Todd was mere months old when his father walked out. At the time, he couldn’t understand why his sister was visibly upset. He gained a better understanding of the Hollywood bombshell after he candidly spoke with his mother before she passed away in 2016 at age 84.
“The world was stunned,” he wrote. “Eddie and Elizabeth were vilified. Eddie was declared a philandering, opportunistic loser, and Elizabeth was labeled a bad girl, home-wrecking slut. Debbie, the good girl, the innocent, unsuspecting victim and single mom, was globally embraced with love and sympathy.”
The Fishers were once incredibly close with Taylor and her then-husband, producer Mike Todd. Taylor and Reynolds attended school together as teenagers on the MGM studios lot, and Mike Todd was Fisher’s closest friend. When Taylor and Todd married in 1957, it was Fisher who served as best man and Reynolds was matron of honor.
But Fisher revealed the marriage between his parents became strained in 1956 after his big sister Carrie was born. When Fisher traveled overseas in 1957 to perform a concert in London, it was Reynolds who flew out to be by his side.
“It speaks volumes about the state of their marriage by then that Debbie brought along her best friend from childhood, Jeanette Johnson, so she’d had someone to talk to,” he wrote.
After the show, the Fishers flew to the south of France where they joined Taylor and Todd in a villa. Reynolds, who was yearning to have a second child, plied her husband with alcohol.
“He got drunk on two beers that night,” reflected Reynolds back in her own 1988 book. “Not only that, but he became very amorous. Elizabeth and Mike had put him in the mood, or he forgot whom he was with. It was a happy time with all of us entertaining each other with stories and jokes.
"Eventually they went off to make love and I turned to Eddie and said, ‘Why don’t we do the same?’ And so we did… I just remember praying to God that night that I would be pregnant. We had a good time and there weren’t many of those… I just knew when I left that I was pregnant. I couldn’t have known, but I knew.”
Todd was born in 1958 and named after Fisher’s beloved friend. But tragedy soon came calling.
That same year, Todd died in a New Mexico plane crash. Fisher was determined to comfort his grieving widow, only to leave his wife a month later for her.
Fisher and Taylor married in 1959, despite the public scandal. They were together for five years before the screen vixen left him for Richard Burton, a Welsh actor she was having an affair with while on the set of 1963’s “Cleopatra”.
Taylor and Burton married in 1964 and would divorce in 1974. The couple remarried in 1975 and called it quits once more in 1976. Taylor married two other men before she died in 2011 at age 79.
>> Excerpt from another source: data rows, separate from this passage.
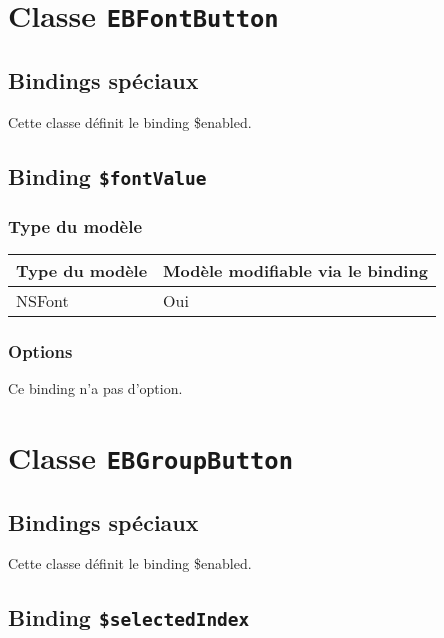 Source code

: \section{Classe \texttt{EBFontButton}}

\subsection{Bindings spéciaux}

Cette classe définit le binding \$enabled.

\subsection{Binding \texttt{\$fontValue}}

\subsubsection{Type du modèle}

\begin{tabular}{|l|l|}
\hline
\textbf{Type du modèle} & \textbf{Modèle modifiable via le binding}\\
\hline
NSFont & Oui\\
\hline
\end{tabular}
\subsubsection{Options}

Ce binding n'a pas d'option.








\section{Classe \texttt{EBGroupButton}}

\subsection{Bindings spéciaux}

Cette classe définit le binding \$enabled.

\subsection{Binding \texttt{\$selectedIndex}}

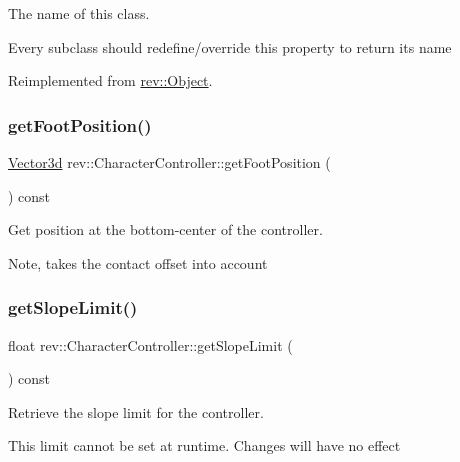 The name of this class. 

Every subclass should redefine/override this property to return its name 

Reimplemented from \mbox{\hyperlink{classrev_1_1_object_a7a2013f91169479b65cf93afdc5d9a68}{rev\+::\+Object}}.

\mbox{\label{classrev_1_1_character_controller_af8f6c4f320f1808326dc4b13b6c056d5}} 
\subsubsection{\texorpdfstring{getFootPosition()}{getFootPosition()}}
{\footnotesize\ttfamily \mbox{\hyperlink{classrev_1_1_vector}{Vector3d}} rev\+::\+Character\+Controller\+::get\+Foot\+Position (\begin{DoxyParamCaption}{ }\end{DoxyParamCaption}) const\hspace{0.3cm}{\ttfamily [inline]}}



Get position at the bottom-\/center of the controller. 

Note, takes the contact offset into account \mbox{\label{classrev_1_1_character_controller_a6ea84a3fbd399d2e57a8c37b45971cba}} 
\subsubsection{\texorpdfstring{getSlopeLimit()}{getSlopeLimit()}}
{\footnotesize\ttfamily float rev\+::\+Character\+Controller\+::get\+Slope\+Limit (\begin{DoxyParamCaption}{ }\end{DoxyParamCaption}) const\hspace{0.3cm}{\ttfamily [inline]}}



Retrieve the slope limit for the controller. 

This limit cannot be set at runtime. Changes will have no effect \mbox{\label{classrev_1_1_character_controller_ada6bfbcc3bb49626a720a09aed9a3fe8}}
She and Reynolds reconciled after they bumped into each other while on vacation in 1966.
“It seems that, by pure coincidence, mom and (new husband) Harry had found themselves on the same cruise ship (ironically, the Queen Elizabeth) as Richard and Elizabeth,” Fisher described. “The four of them had dinner together on the ship, to the hysterical glee of the tabloids, and Elizabeth and Richard were welcome… from that night on.”
Taylor would also go on to become friends with Reynolds’ children.
“She immediately took my hand and pulled me down to sit beside her, and for the next hour she talked, in extreme detail, about nothing but how much she’d loved Mike Todd and how, no matter how many other loves might come along, she was sure no one ever measured up to him,” said Todd about one of their several encounters.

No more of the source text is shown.